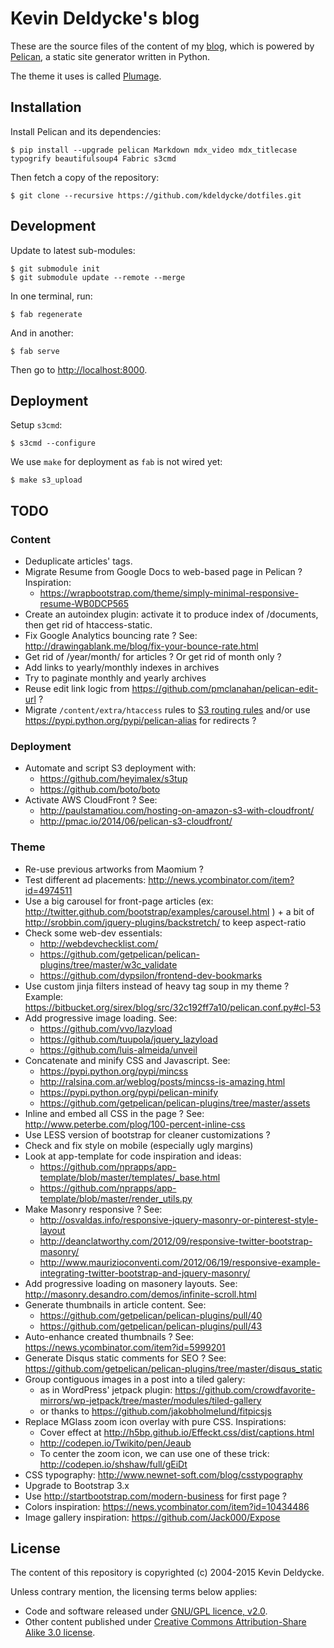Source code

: Kevin Deldycke's blog
=====================

These are the source files of the content of my 
[blog](http://kevin.deldycke.com), which is powered by
[Pelican](http://getpelican.com), a static site generator written in Python.

The theme it uses is called [Plumage](https://github.com/kdeldycke/plumage).


Installation
------------

Install Pelican and its dependencies:

    $ pip install --upgrade pelican Markdown mdx_video mdx_titlecase typogrify beautifulsoup4 Fabric s3cmd

Then fetch a copy of the repository:

    $ git clone --recursive https://github.com/kdeldycke/dotfiles.git


Development
-----------

Update to latest sub-modules:

    $ git submodule init
    $ git submodule update --remote --merge

In one terminal, run:

    $ fab regenerate

And in another:

    $ fab serve

Then go to [http://localhost:8000](http://localhost:8000).


Deployment
----------

Setup `s3cmd`:

    $ s3cmd --configure

We use `make` for deployment as `fab` is not wired yet:

    $ make s3_upload


TODO
----

### Content

  * Deduplicate articles' tags.
  * Migrate Resume from Google Docs to web-based page in Pelican ? Inspiration:
      * https://wrapbootstrap.com/theme/simply-minimal-responsive-resume-WB0DCP565
  * Create an autoindex plugin: activate it to produce index of /documents, then get rid of
    htaccess-static.
  * Fix Google Analytics bouncing rate ? See: http://drawingablank.me/blog/fix-your-bounce-rate.html
  * Get rid of /year/month/ for articles ? Or get rid of month only ?
  * Add links to yearly/monthly indexes in archives
  * Try to paginate monthly and yearly archives
  * Reuse edit link logic from https://github.com/pmclanahan/pelican-edit-url ?
  * Migrate `/content/extra/htaccess` rules to [S3 routing rules](http://docs.aws.amazon.com/AmazonS3/latest/dev/HowDoIWebsiteConfiguration.html#configure-bucket-as-website-routing-rule-syntax) and/or use https://pypi.python.org/pypi/pelican-alias for redirects ?

### Deployment

  * Automate and script S3 deployment with:
      * https://github.com/heyimalex/s3tup
      * https://github.com/boto/boto
  * Activate AWS CloudFront ? See:
      * http://paulstamatiou.com/hosting-on-amazon-s3-with-cloudfront/
      * http://pmac.io/2014/06/pelican-s3-cloudfront/

### Theme

  * Re-use previous artworks from Maomium ?
  * Test different ad placements: http://news.ycombinator.com/item?id=4974511
  * Use a big carousel for front-page articles (ex: http://twitter.github.com/bootstrap/examples/carousel.html ) + a bit of http://srobbin.com/jquery-plugins/backstretch/ to keep aspect-ratio
  * Check some web-dev essentials:
      * http://webdevchecklist.com/
      * https://github.com/getpelican/pelican-plugins/tree/master/w3c_validate
      * https://github.com/dypsilon/frontend-dev-bookmarks
  * Use custom jinja filters instead of heavy tag soup in my theme ? Example: https://bitbucket.org/sirex/blog/src/32c192ff7a10/pelican.conf.py#cl-53
  * Add progressive image loading. See:
      * https://github.com/vvo/lazyload
      * https://github.com/tuupola/jquery_lazyload
      * https://github.com/luis-almeida/unveil
  * Concatenate and minify CSS and Javascript. See:
      * https://pypi.python.org/pypi/mincss
      * http://ralsina.com.ar/weblog/posts/mincss-is-amazing.html
      * https://pypi.python.org/pypi/pelican-minify
      * https://github.com/getpelican/pelican-plugins/tree/master/assets
  * Inline and embed all CSS in the page ? See: http://www.peterbe.com/plog/100-percent-inline-css
  * Use LESS version of bootstrap for cleaner customizations ?
  * Check and fix style on mobile (especially ugly margins)
  * Look at app-template for code inspiration and ideas:
      *  https://github.com/nprapps/app-template/blob/master/templates/_base.html
      *  https://github.com/nprapps/app-template/blob/master/render_utils.py
  * Make Masonry responsive ? See:
      * http://osvaldas.info/responsive-jquery-masonry-or-pinterest-style-layout
      * http://deanclatworthy.com/2012/09/responsive-twitter-bootstrap-masonry/
      * http://www.maurizioconventi.com/2012/06/19/responsive-example-integrating-twitter-bootstrap-and-jquery-masonry/
  * Add progressive loading on masonery layouts. See: http://masonry.desandro.com/demos/infinite-scroll.html
  * Generate thumbnails in article content. See:
      * https://github.com/getpelican/pelican-plugins/pull/40
      * https://github.com/getpelican/pelican-plugins/pull/43
  * Auto-enhance created thumbnails ? See: https://news.ycombinator.com/item?id=5999201
  * Generate Disqus static comments for SEO ? See: https://github.com/getpelican/pelican-plugins/tree/master/disqus_static
  * Group contiguous images in a post into a tiled galery:
      * as in WordPress' jetpack plugin: https://github.com/crowdfavorite-mirrors/wp-jetpack/tree/master/modules/tiled-gallery
      * or thanks to https://github.com/jakobholmelund/fitpicsjs
  * Replace MGlass zoom icon overlay with pure CSS. Inspirations:
      * Cover effect at http://h5bp.github.io/Effeckt.css/dist/captions.html
      * http://codepen.io/Twikito/pen/Jeaub
      * To center the zoom icon, we can use one of these trick: http://codepen.io/shshaw/full/gEiDt
  * CSS typography: http://www.newnet-soft.com/blog/csstypography
  * Upgrade to Bootstrap 3.x
  * Use http://startbootstrap.com/modern-business for first page ?
  * Colors inspiration: https://news.ycombinator.com/item?id=10434486
  * Image gallery inspiration: https://github.com/Jack000/Expose


License
-------

The content of this repository is copyrighted (c) 2004-2015 Kevin Deldycke.

Unless contrary mention, the licensing terms below applies:

  * Code and software released under [GNU/GPL licence, 
    v2.0](http://www.fsf.org/licensing/licenses/gpl.html).
  * Other content published under [Creative Commons Attribution-Share Alike 3.0
    license](http://creativecommons.org/licenses/by-sa/3.0/).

**Task objective:**
Whenever a line in the entries holds the word "Google", copy that line.

**Reply:**
  * Migrate Resume from Google Docs to web-based page in Pelican ? Inspiration:
  * Fix Google Analytics bouncing rate ? See: http://drawingablank.me/blog/fix-your-bounce-rate.html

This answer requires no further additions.